Après des échecs cuisants et quelques réussites honorables, j’ai créé en 2014 la Fondation Entreprenarium pour tenir une promesse faite à moi-même il y a plus de 20 ans. Ainsi, une formidable équipe s’active inlassablement à réaliser l’exaltante mission d’aider des femmes africaines à créer et développer des entreprises innovantes. Ces femmes contribuent à la prospérité de leurs familles, de leurs communautés, de leurs pays, de leur continent!

On le sait, l’Afrique enregistre le plus fort taux au monde de femmes entrepreneurs : 29%. C’est sans doute parce que les femmes africaines n’ont pas d’autres choix que celui d’incarner leur propre rêve et d’habiter leurs plus hautes aspirations, avec optimisme, pugnacité et résilience !

Avec Entreprenarium, nous avons impacté 1861 bénéficiaires à travers l’Afrique, financé 35 projets et investi plus d’1million d’euros de fonds propres pour réaliser notre mission. Nous sommes le premier accélérateur philanthropique du continent avec pour cible prioritaire les femmes.

Je m’autorise alors à rêver d’une histoire encore plus belle…

 

Parce que l’Afrique atteindra bientôt 1 milliard d’individus dont plus de la moitié seront des femmes, je rêve d’une histoire africaine dont le sens fasse écho à nos valeurs de partage et de solidarité.

Parce que nul n’a « le monopole du cœur », je questionne mon propre parcours pour en révéler les principaux rôles : des hommes majoritairement. Dans mon environnement direct, je fais le constat suivant : la trajectoire ascendante d’un bon nombre de femmes compétentes est souvent le fait d’hommes visionnaires et courageux. Je prends mon bâton de pèlerin et sillonne la terre des hommes pour prêcher ceci : « La bataille de la transformation de l’Afrique se gagnera seulement si nous œuvrons ENSEMBLE pour libérer le potentiel de la femme. »

Et, avec ces hommes, je fais un voyage d’assentiment plus que de conversion.

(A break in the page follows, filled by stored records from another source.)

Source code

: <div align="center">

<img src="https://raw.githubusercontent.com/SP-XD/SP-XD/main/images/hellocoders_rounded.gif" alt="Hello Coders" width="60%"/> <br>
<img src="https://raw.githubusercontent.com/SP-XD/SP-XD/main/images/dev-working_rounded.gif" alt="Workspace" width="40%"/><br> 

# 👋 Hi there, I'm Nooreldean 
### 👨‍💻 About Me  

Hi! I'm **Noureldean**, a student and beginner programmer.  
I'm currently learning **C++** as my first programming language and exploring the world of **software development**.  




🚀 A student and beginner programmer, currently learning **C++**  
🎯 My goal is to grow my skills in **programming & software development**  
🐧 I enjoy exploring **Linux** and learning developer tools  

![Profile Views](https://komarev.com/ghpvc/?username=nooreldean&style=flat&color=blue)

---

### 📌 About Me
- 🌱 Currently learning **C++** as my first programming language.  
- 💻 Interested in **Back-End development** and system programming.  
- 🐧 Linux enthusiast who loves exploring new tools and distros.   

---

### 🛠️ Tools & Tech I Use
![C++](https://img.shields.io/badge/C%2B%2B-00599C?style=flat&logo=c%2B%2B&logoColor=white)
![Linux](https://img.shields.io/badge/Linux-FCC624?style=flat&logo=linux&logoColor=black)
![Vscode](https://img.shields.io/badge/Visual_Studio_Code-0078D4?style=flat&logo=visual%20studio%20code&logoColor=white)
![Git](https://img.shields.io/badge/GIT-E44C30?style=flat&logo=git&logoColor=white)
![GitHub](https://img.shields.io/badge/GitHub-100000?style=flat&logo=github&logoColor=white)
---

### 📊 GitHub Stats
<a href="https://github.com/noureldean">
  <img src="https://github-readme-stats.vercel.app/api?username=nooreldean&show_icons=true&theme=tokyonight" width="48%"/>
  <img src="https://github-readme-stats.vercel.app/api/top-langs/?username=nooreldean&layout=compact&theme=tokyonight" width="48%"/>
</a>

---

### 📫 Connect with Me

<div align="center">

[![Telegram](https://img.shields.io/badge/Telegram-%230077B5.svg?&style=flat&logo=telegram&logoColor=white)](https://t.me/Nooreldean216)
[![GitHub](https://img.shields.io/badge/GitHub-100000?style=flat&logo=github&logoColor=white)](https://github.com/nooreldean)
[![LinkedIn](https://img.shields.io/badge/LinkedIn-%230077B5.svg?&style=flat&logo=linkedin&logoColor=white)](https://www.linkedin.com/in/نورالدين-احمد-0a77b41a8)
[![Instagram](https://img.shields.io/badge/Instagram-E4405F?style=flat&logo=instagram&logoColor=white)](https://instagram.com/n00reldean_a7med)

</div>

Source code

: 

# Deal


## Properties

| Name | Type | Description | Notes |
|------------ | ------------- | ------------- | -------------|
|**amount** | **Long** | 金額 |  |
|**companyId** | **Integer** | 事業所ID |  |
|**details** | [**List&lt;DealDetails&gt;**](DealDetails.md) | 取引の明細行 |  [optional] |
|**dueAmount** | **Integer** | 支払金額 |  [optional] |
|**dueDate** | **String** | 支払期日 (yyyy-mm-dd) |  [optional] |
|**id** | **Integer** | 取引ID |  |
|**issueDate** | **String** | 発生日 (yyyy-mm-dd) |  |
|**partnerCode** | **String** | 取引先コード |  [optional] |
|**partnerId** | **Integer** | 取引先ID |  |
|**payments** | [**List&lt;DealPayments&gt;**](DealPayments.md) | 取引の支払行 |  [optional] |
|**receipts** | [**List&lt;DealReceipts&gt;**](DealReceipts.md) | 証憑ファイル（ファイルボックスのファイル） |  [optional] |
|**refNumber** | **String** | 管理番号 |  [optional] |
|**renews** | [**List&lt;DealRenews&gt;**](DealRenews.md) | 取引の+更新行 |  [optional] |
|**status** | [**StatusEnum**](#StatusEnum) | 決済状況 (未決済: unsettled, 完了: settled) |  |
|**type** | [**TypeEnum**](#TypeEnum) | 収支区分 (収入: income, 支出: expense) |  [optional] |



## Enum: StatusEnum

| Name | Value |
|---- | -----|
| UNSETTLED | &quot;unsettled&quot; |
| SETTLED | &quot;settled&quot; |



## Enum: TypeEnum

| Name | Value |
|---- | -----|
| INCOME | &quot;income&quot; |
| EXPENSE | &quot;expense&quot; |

Ce voyage c’est « MenInvestInWomen » ! Une initiative sans précédent qui cristallise l’engagement de 50 hommes, leaders économiques africains, à constituer un fonds de 25 millions d’euros destiné au financement exclusif de projets de femmes.

Je ne peux m’empêcher de lire dans la concrétisation de ce projet à la fois un hommage, un aveu et une reconnaissance. Mais j’y vois surtout une célébration de l’humain ! Transcender les genres pour réaliser notre destinée commune : 50 africains ont répondu OUI ! Si leur choix de me faire confiance a peut-être quelque chose à voir avec moi, ce choix a surtout quelque chose à dire sur eux !

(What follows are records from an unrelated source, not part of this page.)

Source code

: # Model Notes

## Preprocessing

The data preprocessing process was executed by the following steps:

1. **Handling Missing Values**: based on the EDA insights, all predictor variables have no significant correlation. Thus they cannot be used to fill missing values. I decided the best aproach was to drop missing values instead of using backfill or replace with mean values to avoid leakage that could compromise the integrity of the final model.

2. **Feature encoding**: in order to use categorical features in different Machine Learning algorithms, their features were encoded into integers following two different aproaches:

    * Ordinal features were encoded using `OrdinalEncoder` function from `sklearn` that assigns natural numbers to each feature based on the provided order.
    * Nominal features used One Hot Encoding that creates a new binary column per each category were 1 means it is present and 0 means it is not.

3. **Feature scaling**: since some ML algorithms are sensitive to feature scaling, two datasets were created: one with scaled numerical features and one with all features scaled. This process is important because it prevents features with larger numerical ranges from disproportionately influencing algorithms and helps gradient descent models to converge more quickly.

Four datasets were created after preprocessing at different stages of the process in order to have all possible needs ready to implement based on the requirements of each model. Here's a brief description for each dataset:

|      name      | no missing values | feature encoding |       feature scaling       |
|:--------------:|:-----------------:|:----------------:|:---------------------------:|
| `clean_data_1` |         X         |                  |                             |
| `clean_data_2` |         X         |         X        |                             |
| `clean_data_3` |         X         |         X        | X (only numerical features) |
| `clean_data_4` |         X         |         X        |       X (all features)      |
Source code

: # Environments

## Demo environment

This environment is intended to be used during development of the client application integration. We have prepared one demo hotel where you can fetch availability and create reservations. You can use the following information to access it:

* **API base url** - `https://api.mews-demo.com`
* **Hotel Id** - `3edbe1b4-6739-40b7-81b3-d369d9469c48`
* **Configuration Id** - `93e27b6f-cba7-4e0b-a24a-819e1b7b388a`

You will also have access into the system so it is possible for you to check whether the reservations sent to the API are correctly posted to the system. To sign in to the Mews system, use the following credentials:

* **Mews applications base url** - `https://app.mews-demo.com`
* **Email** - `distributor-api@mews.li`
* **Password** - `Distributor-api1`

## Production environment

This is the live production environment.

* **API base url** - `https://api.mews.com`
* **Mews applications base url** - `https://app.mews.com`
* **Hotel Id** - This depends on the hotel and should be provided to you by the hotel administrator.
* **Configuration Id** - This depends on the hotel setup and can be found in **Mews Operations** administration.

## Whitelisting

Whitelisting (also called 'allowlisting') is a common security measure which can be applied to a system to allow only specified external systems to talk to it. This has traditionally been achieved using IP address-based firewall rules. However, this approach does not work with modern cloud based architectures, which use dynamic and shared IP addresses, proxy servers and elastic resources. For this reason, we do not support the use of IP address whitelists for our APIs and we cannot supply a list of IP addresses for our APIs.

Cinquante hommes africains offrent ainsi au monde un exemple unique d’engagement et conjuguent magistralement l’âme de la philanthropie et l’esprit de l’investissement.

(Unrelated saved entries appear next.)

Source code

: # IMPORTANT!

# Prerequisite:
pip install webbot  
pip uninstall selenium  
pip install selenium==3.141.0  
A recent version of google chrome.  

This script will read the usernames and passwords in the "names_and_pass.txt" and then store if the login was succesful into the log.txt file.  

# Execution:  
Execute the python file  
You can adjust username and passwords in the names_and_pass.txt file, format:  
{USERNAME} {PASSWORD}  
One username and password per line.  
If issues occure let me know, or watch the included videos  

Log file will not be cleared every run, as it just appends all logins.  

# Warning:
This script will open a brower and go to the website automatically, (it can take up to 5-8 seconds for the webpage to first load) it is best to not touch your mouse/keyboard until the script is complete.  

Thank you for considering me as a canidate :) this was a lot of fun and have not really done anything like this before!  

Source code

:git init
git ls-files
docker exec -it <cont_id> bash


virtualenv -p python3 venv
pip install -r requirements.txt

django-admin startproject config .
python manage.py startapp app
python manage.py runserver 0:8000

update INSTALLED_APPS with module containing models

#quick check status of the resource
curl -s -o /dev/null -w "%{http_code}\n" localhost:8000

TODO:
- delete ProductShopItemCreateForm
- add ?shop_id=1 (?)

Je m’appelle Kristine Ngiriye.

Mon nom signifie « au service de sa communauté ».


Serial-entrepreneure et venture philanthrope, Kristine Ngiriye est également le conseiller des leaders les plus influents du continent qu’ils soient dirigeants politiques ou chefs d’entreprise. Elle est la fondatrice et CEO de KN& Partners, une boutique conseil offrant des services spécialisés aux gouvernements et aux entreprises tels que le marketing politique, la promotion des investissements et le business-development international.  Auparavant, elle a dirigé le bureau régional pour l’Afrique centrale de Performances Group, le premier cabinet de conseil en stratégie d’Afrique francophone. Avant cela, elle était associée de Hill and Knowlton pour la région Afrique de l’Ouest. Elle est également la fondatrice d’Entreprenarium Foundation, une organisation qui fournit un soutien et un accès au financement aux femmes et aux jeunes entrepreneurs sur le continent africain. Cette année, Entreprenarium a lancé le Fonds «MenInvestInWomen», une plateforme d’investissement de 25 millions d’euros qui vise à encourager des hommes africains à être agents du changement pour l’égalité des genres.